El capitalismo y la edad de piedra en Bolivia

Existe una vieja fábula, que cuenta la historia de una rana que se cocina a fuego lento, es decir lo confortable de la temperatura del agua le hace olvidar que está siendo cocinada.

En Bolivia, al igual que en la fábula, se está cocinando a fuego lento el proceso de cambio, es decir la temperatura política del enfrentamiento no ha logrado visibilizar que estamos siendo cocinados, o como dicen los migrantes bolivianos en la Argentina: “estamos en el horno”.

Sabemos que el horno está siendo alimentado con leña gringa, de todos los olores y sabores, no solo los gringos made in USA, sino los europeos también, no podemos olvidar a un embajador del país más pirata de la historia, que estuvo en las componendas de la Universidad Católica; todos ellos interesados en debilitar un proceso que tiene una memoria muy larga (cerca de 500 años) y otra memoria corta que comienza en el año 2005.

Una vieja práctica para someter a los pueblos es el “pan y circo” inventada por los romanos, mantener al pueblo ocupado y distraído para que no se de cuenta de los malos manejos del poder, eso nos ha pasado en el año 2019 y eso es lo que hoy, nuevamente se está repitiendo.

Diputados que se enfrentan en un mercado tratando de vender su producto, utilizando el desprestigio, la mentira, las denuncias sin fundamento y todo esto muy amplificado por los medios de comunicación que nos ofrecen el menú, enriquecido con sus propios ingredientes, todo para mantenernos distraídos.

La política se ha convertido en una comedia trágica, con actores representando papeles asignados por un director que mueve los hilos, que les escribe los libretos y seguramente también les paga y la gran mayoría somos los espectadores que a veces confundimos este teatro con la verdadera vida y si en el teatro nos dicen que estamos en una inminente crisis económica y que debemos comprar dólares, salimos corriendo a comprar dólares, si nos dicen ese es el malo, le damos palo y si otro actor nos dice aquél es más malo, también le damos palo.

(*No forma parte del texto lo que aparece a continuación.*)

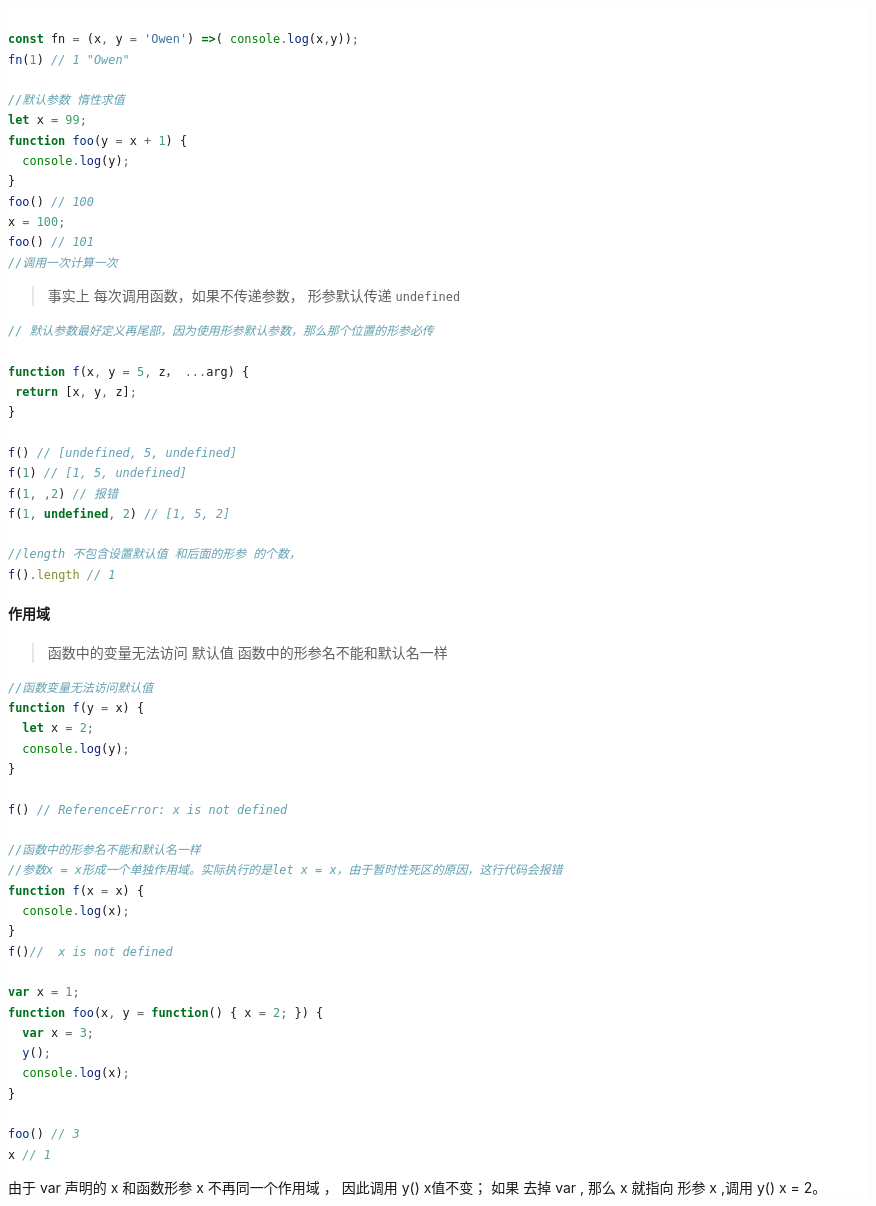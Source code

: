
 ```javascript

const fn = (x, y = 'Owen') =>( console.log(x,y));
fn(1) // 1 "Owen"

//默认参数 惰性求值
let x = 99;
function foo(y = x + 1) {
  console.log(y);
}
foo() // 100
x = 100;
foo() // 101
//调用一次计算一次

```

 > 事实上 每次调用函数，如果不传递参数， 形参默认传递 `undefined`
 ```javascript
 // 默认参数最好定义再尾部，因为使用形参默认参数，那么那个位置的形参必传

function f(x, y = 5, z， ...arg) {
  return [x, y, z];
}

f() // [undefined, 5, undefined]
f(1) // [1, 5, undefined]
f(1, ,2) // 报错
f(1, undefined, 2) // [1, 5, 2]

//length 不包含设置默认值 和后面的形参 的个数，
f().length // 1

```
#### **作用域**
> 函数中的<label>变量无法访问</label> 默认值
> 函数中的形参名不能和默认名一样
```javascript
//函数变量无法访问默认值
function f(y = x) {
  let x = 2;
  console.log(y);
}

f() // ReferenceError: x is not defined

//函数中的形参名不能和默认名一样
//参数x = x形成一个单独作用域。实际执行的是let x = x，由于暂时性死区的原因，这行代码会报错
function f(x = x) {
  console.log(x);
}
f()//  x is not defined

var x = 1;
function foo(x, y = function() { x = 2; }) {
  var x = 3;
  y();
  console.log(x);
}

foo() // 3
x // 1
```
由于  var 声明的 x 和函数形参 x 不再同一个作用域 ， 因此调用 y() x值不变；
如果 去掉 var , 那么 x 就指向 形参 x ,调用 y() x = 2。

  [lastWord]: 'world',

A este paso nos dirán nuevamente que el demonio se encuentra en el palacio de gobierno y que es urgente que salga satanás y retorne la biblia y nos dirán “hemos recuperado la libertad y la democracia gracias a Dios”.

Nuestra mente es flojita, así lo han demostrado varios estudios, por eso buscamos la salida a nuestros problemas inmediatos de la manera más fácil, hacemos negocios engañando, robando, extorsionando, pidiendo coimas, etc. en lugar de pensar en soluciones a largo plazo.

La nueva Constitución ha sido creada con esa mirada de largo plazo, sabíamos que no sería fácil implementarla, porque los intereses que hemos afectado, si bien tuvieron que aceptar en un principio las nuevas leyes, rápidamente se organizaron y pretendieron dar un golpe de Estado, estamos hablando del año 2008, los protagonistas están fugados, pero otros que fueron incluso detenidos son “autoridades”, gracias a las componendas que estos directores de teatro lograron imponer en los salones de la Universidad Católica.

La política se ha envilecido de tal manera que aceptamos a tránsfugas sin ética, a que nos den clases de comportamiento, de lealtad, de compromiso, aceptamos que definan nuestra vida y pensamiento ¿será que hemos perdido nuestro sentido común?

Estamos en un mundo angustiado, carente de valores, se mata y roba en cualquier lugar del mundo, ya no existe diferencia del comportamiento humano si uno vive en Ayo Ayo, Pekín, Berlín, Moscú o Sao Pablo, todos somos individualistas y aleccionados por el consumo buscamos afanosamente convertirnos en nuevos ricos en tiempo record, claro que el negocio de asaltar bancos se ha vuelto difícil, así que es mejor dedicarse a la política que nos permite saquear de frente y sin ningún problema.

¿Se acuerdan de esos funcionarios que se llevaron dineros de ENTEL, del Ministerio de Salud, del BOA, etc.? Si es difícil juzgar a quienes ordenaron masacrar al pueblo, será más difícil juzgar a estos ladrones que viven en EEUU, salvo alguno que quiso timar al tesoro.

Luego de un proceso distractivo vendrá la fase de enfrentar la dura realidad, pero tal vez para ese momento ya estemos defendiendo nuestras familias con piedras y lo que tengamos a mano y el proceso de cambio será un amargo recuerdo, como la república española de 1939.